On Fri, May 22, 2020 at 05:12:55PM +0200, Sebastian Andrzej Siewior wrote:
> On 2020-05-20 11:43:45 [-0700], Paul E. McKenney wrote:
> >
> > Yes, that CPU's rcu_segcblist structure does need mutual exclusion in
> > this case. This is because rcu_segcblist_pend_cbs() looks not just
> > at the ->tails[] pointer, but also at the pointer referenced by the
> > ->tails[] pointer. This last pointer is in an rcu_head structure, and
> > not just any rcu_head structure, but one that is ready to be invoked.
> > So this callback could vanish into the freelist (or worse) at any time.
> > But callback invocation runs on the CPU that enqueued the callbacks
> > (as long as that CPU remains online, anyway), so disabling interrupts
> > suffices in mainline.
> >
> > Now, we could have srcu_might_be_idle() instead acquire the sdp->lock
> > to protect the structure.
>
> Joel suggested that.

Good!

> > What would be really nice is a primitive that acquires such a per-CPU
> > lock and remains executing on that CPU, whether by the graces of
> > preempt_disable(), local_irq_save(), migrate_disable(), or what have you.
>
> It depends on what is required. migrate_disable() would limit you to
> executing one CPU but would allow preemption. You would need a lock to
> ensure exclusive access to the data structure. preempt_disable() /
> local_irq_save() guarantee more than that.
>
> Looking at the two call-sites there is no damage there is a CPU
> migration after obtaining the per-CPU pointer.
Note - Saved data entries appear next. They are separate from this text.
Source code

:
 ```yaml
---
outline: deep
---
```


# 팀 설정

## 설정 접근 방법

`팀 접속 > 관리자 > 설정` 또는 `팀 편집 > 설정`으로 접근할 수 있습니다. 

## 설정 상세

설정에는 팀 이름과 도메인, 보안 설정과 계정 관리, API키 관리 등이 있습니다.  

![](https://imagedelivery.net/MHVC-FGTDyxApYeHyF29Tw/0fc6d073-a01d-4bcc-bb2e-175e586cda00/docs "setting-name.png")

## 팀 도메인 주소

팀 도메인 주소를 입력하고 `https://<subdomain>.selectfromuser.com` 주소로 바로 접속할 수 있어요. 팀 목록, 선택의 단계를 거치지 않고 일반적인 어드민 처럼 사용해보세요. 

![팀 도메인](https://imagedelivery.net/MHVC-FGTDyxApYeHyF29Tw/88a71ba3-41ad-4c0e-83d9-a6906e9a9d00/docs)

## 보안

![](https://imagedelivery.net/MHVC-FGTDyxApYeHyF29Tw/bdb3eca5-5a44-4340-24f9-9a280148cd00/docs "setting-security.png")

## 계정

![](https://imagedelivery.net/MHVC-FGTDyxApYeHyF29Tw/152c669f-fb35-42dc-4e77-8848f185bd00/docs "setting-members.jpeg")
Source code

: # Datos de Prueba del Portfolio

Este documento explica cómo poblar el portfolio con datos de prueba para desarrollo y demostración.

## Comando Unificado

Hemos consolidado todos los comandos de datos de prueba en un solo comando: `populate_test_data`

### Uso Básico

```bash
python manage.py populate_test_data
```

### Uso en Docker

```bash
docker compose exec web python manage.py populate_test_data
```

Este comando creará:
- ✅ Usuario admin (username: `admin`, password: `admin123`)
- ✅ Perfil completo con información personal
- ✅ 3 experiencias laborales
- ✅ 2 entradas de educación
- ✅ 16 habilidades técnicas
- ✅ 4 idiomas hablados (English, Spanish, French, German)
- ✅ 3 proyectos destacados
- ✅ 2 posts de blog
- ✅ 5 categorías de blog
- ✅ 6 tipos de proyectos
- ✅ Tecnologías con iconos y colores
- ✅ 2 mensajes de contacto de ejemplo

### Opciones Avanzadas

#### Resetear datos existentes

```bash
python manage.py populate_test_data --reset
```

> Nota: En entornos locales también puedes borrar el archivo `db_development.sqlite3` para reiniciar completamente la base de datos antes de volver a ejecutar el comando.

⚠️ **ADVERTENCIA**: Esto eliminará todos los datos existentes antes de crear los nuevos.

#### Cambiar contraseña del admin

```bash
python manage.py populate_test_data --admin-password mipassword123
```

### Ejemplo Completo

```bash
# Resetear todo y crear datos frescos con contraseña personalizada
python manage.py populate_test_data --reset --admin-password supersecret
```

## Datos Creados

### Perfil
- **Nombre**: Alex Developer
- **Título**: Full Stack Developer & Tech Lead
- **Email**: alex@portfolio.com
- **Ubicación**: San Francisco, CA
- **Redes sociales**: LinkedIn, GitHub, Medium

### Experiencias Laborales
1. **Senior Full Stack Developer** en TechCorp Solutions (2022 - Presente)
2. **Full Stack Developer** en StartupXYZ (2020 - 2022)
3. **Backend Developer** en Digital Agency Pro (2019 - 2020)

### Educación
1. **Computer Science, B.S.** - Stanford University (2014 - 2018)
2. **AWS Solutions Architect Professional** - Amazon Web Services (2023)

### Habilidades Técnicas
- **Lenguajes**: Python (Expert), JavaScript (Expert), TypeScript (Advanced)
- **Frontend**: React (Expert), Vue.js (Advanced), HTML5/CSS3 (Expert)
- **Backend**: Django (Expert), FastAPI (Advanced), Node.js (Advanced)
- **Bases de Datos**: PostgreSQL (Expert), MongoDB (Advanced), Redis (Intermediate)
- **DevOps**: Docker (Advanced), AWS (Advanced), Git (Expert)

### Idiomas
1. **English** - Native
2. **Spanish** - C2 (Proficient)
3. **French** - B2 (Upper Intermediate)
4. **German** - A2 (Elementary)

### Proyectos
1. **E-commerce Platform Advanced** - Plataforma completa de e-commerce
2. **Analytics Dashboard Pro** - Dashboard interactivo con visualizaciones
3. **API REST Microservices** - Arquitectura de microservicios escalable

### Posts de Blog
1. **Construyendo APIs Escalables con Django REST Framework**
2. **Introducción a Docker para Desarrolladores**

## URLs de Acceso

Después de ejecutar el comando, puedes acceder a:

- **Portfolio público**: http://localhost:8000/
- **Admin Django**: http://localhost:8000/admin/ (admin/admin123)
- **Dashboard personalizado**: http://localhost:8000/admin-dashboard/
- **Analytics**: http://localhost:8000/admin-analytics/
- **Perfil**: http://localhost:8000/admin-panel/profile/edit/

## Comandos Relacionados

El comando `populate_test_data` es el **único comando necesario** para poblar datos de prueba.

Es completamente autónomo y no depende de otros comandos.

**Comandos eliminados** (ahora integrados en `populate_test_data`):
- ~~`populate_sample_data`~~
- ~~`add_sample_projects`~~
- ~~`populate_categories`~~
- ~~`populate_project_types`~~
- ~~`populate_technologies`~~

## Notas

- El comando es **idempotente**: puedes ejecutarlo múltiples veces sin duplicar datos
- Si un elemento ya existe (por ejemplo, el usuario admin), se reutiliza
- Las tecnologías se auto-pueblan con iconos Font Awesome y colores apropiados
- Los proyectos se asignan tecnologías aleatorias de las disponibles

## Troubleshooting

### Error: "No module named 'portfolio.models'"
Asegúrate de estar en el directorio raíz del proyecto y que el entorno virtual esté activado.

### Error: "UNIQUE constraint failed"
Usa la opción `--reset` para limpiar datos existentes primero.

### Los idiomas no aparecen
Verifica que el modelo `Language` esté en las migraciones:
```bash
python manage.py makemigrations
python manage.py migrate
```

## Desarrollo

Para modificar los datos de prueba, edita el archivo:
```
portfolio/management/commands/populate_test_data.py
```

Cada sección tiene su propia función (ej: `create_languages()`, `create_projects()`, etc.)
There could be a
> CPU-migration before and after the pointer has been obtained so the code
> before and after this function can not make any assumptions.
>
> Would something like this work: ?

It looks good to me, but I have not yet tested it. (Happy to let you
take the first crack at rcutorture in any case, scenarios SRCU-P and
SRCU-N.)

> diff --git a/kernel/rcu/srcutree.c b/kernel/rcu/srcutree.c
> --- a/kernel/rcu/srcutree.c
> +++ b/kernel/rcu/srcutree.c
> @@ -764,14 +764,15 @@ static bool srcu_might_be_idle(struct srcu_struct *ssp)
> unsigned long t;
> unsigned long tlast;
>
> + check_init_srcu_struct(ssp);
> /* If the local srcu_data structure has callbacks, not idle. */
> - local_irq_save(flags);
> - sdp = this_cpu_ptr(ssp->sda);
> + sdp = raw_cpu_ptr(ssp->sda);
> + spin_lock_irqsave_rcu_node(sdp, flags);
> if (rcu_segcblist_pend_cbs(&sdp->srcu_cblist)) {
> - local_irq_restore(flags);
> + spin_unlock_irqrestore_rcu_node(sdp, flags);
> return false; /* Callbacks already present, so not idle. */
> }
> - local_irq_restore(flags);
> + spin_unlock_irqrestore_rcu_node(sdp, flags);
>
> /*
> * No local callbacks, so probabalistically probe global state.
> @@ -851,9 +852,8 @@ static void __call_srcu(struct srcu_struct *ssp, struct rcu_head *rhp,
> }
> rhp->func = func;
> idx = srcu_read_lock(ssp);
> - local_irq_save(flags);
> - sdp = this_cpu_ptr(ssp->sda);
> - spin_lock_rcu_node(sdp);
> + sdp = raw_cpu_ptr(ssp->sda);
> + spin_lock_irqsave_rcu_node(sdp, flags);
> rcu_segcblist_enqueue(&sdp->srcu_cblist, rhp);
> rcu_segcblist_advance(&sdp->srcu_cblist,
> rcu_seq_current(&ssp->srcu_gp_seq));
>
>
> That check_init_srcu_struct() is needed, because otherwise:
>
> | BUG: spinlock bad magic on CPU#2, swapper/0/1
> | lock: 0xffff88803ed28ac0, .magic: 00000000, .owner: <none>/-1, .owner_cpu: 0
> | CPU: 2 PID: 1 Comm: swapper/0 Not tainted 5.7.0-rc6+ #81
> | Call Trace:
> | dump_stack+0x71/0xa0
> | do_raw_spin_lock+0x6c/0xb0
> | _raw_spin_lock_irqsave+0x33/0x40
> | synchronize_srcu+0x24/0xc9
> | wakeup_source_remove+0x4d/0x70
> | wakeup_source_unregister.part.0+0x9/0x40
> | device_wakeup_enable+0x99/0xc0
>
> I'm not sure if there should be an explicit init of `wakeup_srcu' or if
> an srcu function (like call_srcu()) is supposed to do it.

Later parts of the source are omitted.